The device of this disclosure may also have one or more of the following: (1) ported or scalloped outer sleeve to minimize the protrusion of burrs past the major outside diameter after shape charges are initiated and pierce the inner sleeve, (2) multiple electrical pass through pressure barriers on a puck to allow additional signals or detonator initiation voltage to be passed through upper units without charge initiation, (3) oriented shape charges that align the shape charges between each unit as well as to features of the outer sleeve, (4) one of more shape charges per unit allowing one or more holes to be pierced in the casing with the initiation of a single unit. (5) Sealing between units could be done between the major outside diameter of the pucks and the inside diameter of the outer tube or sealing on the inner sleeve as well as the pucks. Similarly, the associated method may also include one or more of the following steps: assembly of an addressable switch head at the top or bottom of the multiple unit piercing assembly. This would add the additional step of isolating and connecting multiple lead pressure barriers into the puck between units during assembly. (6) A puck could be attached to each end of each inner sleeve, yielding two pucks per unit. These pucks could have mating, sealing surfaces between each unit. (7) Pucks could be designed with multi-lead threads to lock the inner sleeves onto the puck without excessive rotation of the components relative to each other. (8) A puck and inner sleeve could be integrated into a single part into a box-by-pin type attachment, further reducing the number of components in a unit. (9) The outer sleeve and one end cap could similarly be made as a single, integral component for box-by-pin style assembly of the outer sleeve/end caps.

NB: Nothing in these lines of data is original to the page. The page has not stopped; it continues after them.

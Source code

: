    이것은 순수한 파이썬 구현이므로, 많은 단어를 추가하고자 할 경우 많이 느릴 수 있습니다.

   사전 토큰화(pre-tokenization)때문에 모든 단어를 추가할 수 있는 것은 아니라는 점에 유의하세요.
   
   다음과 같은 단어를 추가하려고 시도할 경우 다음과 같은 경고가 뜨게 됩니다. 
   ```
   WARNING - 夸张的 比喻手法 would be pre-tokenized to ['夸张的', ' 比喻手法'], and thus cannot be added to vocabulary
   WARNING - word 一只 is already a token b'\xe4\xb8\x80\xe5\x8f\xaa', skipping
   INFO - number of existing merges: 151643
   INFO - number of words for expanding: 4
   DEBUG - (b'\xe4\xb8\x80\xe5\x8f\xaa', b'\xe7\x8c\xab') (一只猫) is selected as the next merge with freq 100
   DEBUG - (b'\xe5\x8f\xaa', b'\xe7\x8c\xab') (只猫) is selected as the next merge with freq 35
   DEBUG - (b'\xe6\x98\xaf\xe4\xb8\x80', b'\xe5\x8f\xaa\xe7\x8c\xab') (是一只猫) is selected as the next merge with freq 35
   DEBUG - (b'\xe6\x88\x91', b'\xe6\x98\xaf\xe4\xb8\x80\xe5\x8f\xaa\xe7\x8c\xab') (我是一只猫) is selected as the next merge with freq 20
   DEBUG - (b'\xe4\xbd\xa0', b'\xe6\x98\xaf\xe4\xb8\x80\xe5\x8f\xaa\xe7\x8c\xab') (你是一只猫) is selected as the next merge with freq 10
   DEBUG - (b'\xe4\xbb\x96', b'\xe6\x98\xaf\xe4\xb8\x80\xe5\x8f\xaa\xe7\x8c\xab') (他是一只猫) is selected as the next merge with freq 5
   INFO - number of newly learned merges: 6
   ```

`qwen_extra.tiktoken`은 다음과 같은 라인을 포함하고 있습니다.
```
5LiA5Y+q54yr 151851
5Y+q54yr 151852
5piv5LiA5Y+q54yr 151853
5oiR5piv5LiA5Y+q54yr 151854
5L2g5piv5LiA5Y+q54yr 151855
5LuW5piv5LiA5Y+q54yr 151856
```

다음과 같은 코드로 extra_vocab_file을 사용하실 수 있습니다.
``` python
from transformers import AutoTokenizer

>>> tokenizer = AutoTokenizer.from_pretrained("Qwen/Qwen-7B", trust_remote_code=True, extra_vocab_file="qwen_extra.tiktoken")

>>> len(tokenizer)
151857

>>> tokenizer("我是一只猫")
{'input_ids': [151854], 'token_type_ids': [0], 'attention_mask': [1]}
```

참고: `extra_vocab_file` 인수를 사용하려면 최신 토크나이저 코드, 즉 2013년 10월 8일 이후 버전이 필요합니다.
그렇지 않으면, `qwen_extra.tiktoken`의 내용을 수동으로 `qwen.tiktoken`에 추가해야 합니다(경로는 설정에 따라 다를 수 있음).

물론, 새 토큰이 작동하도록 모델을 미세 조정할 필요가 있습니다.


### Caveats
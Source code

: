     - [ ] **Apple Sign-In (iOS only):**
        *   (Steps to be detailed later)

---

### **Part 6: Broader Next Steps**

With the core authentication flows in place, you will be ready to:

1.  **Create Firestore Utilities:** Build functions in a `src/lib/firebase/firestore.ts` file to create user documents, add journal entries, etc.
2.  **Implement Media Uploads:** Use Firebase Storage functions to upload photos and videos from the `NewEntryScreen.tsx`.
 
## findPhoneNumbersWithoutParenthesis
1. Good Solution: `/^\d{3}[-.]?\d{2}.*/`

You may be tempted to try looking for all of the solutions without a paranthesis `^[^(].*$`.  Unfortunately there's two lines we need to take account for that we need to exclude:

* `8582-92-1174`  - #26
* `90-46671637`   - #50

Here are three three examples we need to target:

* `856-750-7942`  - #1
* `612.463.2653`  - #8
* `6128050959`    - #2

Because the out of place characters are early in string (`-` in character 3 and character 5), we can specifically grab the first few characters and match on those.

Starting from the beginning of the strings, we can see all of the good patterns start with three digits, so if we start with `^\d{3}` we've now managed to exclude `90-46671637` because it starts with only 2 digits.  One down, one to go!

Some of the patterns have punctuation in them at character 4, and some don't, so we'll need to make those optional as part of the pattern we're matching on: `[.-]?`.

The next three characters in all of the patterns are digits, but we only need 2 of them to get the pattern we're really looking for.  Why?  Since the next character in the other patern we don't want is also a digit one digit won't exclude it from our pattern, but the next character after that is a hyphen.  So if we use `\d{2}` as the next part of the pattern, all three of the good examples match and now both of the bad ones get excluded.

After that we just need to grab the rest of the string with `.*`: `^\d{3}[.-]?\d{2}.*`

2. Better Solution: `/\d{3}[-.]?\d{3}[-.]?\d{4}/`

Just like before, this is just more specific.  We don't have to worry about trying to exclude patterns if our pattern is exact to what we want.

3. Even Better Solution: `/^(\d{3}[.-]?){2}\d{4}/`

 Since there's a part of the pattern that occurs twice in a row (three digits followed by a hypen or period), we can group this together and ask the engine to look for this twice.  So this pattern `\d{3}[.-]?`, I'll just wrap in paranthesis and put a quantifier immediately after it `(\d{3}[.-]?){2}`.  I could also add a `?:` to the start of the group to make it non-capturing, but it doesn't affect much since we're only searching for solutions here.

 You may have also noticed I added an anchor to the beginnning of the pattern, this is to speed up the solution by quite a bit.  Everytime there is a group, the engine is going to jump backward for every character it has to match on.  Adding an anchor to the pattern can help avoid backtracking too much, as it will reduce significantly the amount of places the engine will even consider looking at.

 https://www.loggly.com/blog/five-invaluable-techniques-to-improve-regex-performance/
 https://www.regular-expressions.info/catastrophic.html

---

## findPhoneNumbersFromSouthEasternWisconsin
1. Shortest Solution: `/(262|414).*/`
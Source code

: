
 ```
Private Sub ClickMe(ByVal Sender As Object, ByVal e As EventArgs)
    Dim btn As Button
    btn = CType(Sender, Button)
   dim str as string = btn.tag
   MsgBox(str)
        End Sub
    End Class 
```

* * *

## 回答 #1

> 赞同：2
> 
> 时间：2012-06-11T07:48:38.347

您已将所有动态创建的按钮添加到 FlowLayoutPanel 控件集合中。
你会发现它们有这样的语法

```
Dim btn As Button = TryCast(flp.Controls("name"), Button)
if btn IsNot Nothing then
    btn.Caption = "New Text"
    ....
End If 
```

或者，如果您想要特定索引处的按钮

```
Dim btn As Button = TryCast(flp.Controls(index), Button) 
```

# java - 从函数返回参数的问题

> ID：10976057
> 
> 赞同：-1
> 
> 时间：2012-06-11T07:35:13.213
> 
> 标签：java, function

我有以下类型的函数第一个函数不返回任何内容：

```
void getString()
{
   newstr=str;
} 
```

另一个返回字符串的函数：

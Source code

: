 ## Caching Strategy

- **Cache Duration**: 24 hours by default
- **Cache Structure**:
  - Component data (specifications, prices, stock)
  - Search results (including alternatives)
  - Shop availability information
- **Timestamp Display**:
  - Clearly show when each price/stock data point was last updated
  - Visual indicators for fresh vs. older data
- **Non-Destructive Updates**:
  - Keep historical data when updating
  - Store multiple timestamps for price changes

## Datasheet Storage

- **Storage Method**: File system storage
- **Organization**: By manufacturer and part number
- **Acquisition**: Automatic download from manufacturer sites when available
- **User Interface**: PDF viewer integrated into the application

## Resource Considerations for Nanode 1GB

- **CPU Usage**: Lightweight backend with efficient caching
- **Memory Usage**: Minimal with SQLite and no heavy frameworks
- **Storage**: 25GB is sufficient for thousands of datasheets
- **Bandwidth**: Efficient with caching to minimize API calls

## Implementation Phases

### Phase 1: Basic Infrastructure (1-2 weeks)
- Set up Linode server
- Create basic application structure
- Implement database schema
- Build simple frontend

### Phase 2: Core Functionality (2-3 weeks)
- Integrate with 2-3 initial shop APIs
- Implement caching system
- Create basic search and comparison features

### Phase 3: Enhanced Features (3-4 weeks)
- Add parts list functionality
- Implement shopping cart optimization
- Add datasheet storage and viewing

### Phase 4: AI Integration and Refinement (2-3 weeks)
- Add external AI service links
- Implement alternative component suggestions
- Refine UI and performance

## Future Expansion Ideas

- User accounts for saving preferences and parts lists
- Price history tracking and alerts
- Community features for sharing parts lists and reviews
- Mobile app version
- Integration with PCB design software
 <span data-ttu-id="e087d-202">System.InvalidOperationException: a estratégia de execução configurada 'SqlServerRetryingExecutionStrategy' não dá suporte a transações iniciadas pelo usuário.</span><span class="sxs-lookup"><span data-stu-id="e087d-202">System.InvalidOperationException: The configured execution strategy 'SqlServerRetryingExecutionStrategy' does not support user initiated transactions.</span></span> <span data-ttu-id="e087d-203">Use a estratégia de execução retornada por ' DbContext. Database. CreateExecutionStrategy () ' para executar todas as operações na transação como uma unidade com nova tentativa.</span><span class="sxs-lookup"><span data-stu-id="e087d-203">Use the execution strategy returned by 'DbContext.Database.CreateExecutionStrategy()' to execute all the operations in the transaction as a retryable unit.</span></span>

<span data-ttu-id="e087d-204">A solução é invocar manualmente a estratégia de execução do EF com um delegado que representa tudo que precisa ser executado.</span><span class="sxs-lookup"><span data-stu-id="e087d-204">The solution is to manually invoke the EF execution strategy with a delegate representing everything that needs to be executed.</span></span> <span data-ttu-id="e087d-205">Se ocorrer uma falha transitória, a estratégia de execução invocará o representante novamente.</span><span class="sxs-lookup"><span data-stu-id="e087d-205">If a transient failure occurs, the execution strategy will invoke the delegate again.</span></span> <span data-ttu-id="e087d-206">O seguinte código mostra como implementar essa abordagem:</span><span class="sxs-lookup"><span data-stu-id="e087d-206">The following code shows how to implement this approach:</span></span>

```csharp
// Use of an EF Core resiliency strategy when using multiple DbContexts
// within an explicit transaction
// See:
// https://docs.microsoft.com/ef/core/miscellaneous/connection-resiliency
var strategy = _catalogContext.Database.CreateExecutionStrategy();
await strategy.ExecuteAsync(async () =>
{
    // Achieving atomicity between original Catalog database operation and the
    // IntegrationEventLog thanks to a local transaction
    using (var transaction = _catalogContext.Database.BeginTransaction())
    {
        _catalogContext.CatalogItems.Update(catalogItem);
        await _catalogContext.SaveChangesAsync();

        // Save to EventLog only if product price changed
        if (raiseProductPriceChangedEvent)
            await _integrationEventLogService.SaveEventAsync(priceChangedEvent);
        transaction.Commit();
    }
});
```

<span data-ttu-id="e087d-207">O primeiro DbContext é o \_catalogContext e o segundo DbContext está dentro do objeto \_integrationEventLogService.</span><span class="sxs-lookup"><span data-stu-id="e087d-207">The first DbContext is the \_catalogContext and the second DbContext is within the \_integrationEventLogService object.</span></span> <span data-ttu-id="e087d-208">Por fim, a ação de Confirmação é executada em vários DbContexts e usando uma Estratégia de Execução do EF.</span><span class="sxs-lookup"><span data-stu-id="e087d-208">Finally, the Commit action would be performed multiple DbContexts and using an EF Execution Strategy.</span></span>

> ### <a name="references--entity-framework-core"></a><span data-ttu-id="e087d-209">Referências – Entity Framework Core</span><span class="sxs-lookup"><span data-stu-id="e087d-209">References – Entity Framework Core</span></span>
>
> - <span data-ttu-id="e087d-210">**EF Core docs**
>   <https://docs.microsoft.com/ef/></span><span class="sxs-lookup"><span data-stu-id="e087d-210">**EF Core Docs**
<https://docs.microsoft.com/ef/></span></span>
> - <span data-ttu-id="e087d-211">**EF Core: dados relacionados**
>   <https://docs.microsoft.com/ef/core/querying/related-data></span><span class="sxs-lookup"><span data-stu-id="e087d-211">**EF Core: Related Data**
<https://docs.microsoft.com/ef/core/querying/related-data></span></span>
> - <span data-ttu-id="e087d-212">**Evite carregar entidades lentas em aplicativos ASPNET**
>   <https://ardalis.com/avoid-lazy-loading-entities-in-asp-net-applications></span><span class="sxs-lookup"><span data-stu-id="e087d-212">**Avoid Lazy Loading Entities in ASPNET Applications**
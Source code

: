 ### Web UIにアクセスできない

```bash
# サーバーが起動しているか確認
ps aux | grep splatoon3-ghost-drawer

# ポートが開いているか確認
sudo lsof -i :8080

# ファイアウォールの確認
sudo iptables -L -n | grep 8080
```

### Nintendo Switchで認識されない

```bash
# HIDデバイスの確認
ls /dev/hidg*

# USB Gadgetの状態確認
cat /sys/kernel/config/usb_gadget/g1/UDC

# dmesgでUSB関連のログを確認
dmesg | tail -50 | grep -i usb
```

The disclosed device is unique when compared with other known devices and solutions because it provides: (1) multiple unit assemblies without the need for threaded connections between them; (2) short unit length; (3) easy orientation of units relative to each other; and (4) a modular design that enables easy adaptation to customers' needs. Similarly, the associated method is unique in that it (1) decreases the length of pressure chamber needed for a given number of units and subsequently the crane height required to insert the tools into the well; (2) creates easier assembly between units because they do not need to be rotated during assembly (no twisted wires or damaged O-rings) and lighter components due to smaller size; and (3) the unit stack can be removed as a set, armed and reinstalled with the outer tube being the only part requiring mechanical attachment of end caps to withstand high tensile loading.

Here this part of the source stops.